And then after that finishes, tar or zip up that GToTree-test-output-with-debug/ output directory, and there will be a directory that looks like 1*.gtotree.tmpdir/, and if you could tar or zip up that too and attach it here that would hopefully help me track down what's going on.

asuria25 commented 1 year ago

Hi @AstrobioMike,

Thanks for the quick reply! I removed the old environment and successfully installed the newer GToTree version. The pfam error is gone, but I'm still having the same issue with the alignment. I've attached the debug directory and script output, but the 1665680208.gtotree.tmpdir.tar.gz file is too large to attach here (70Mb). Is there another way I should send the files, or are there specific files from that folder I should attach?

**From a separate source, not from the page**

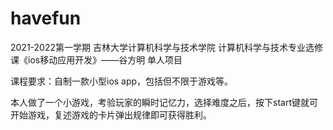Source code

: # havefun
2021-2022第一学期 吉林大学计算机科学与技术学院 计算机科学与技术专业选修课《ios移动应用开发》——谷方明 单人项目

课程要求：自制一款小型ios app，包括但不限于游戏等。

本人做了一个小游戏，考验玩家的瞬时记忆力，选择难度之后，按下start键就可开始游戏，复述游戏的卡片弹出规律即可获得胜利。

Thanks for taking a look at this! GToTree-test-output-with-debug.tar.gz 20221013_gtotree_test_run2.txt

AstrobioMike commented 1 year ago

thanks, @asuria25!

I should have thought of that, ha. Could you please email it to me a MikeLee@bmsis.org?

AstrobioMike commented 1 year ago

Update on this while closing:

Turns out a different version of muscle was in front of the conda-installed one in the system PATH. I'm not sure why the conda activate gtotree wasn't putting its bin in at the front of the PATH though ¯_(ツ)_/¯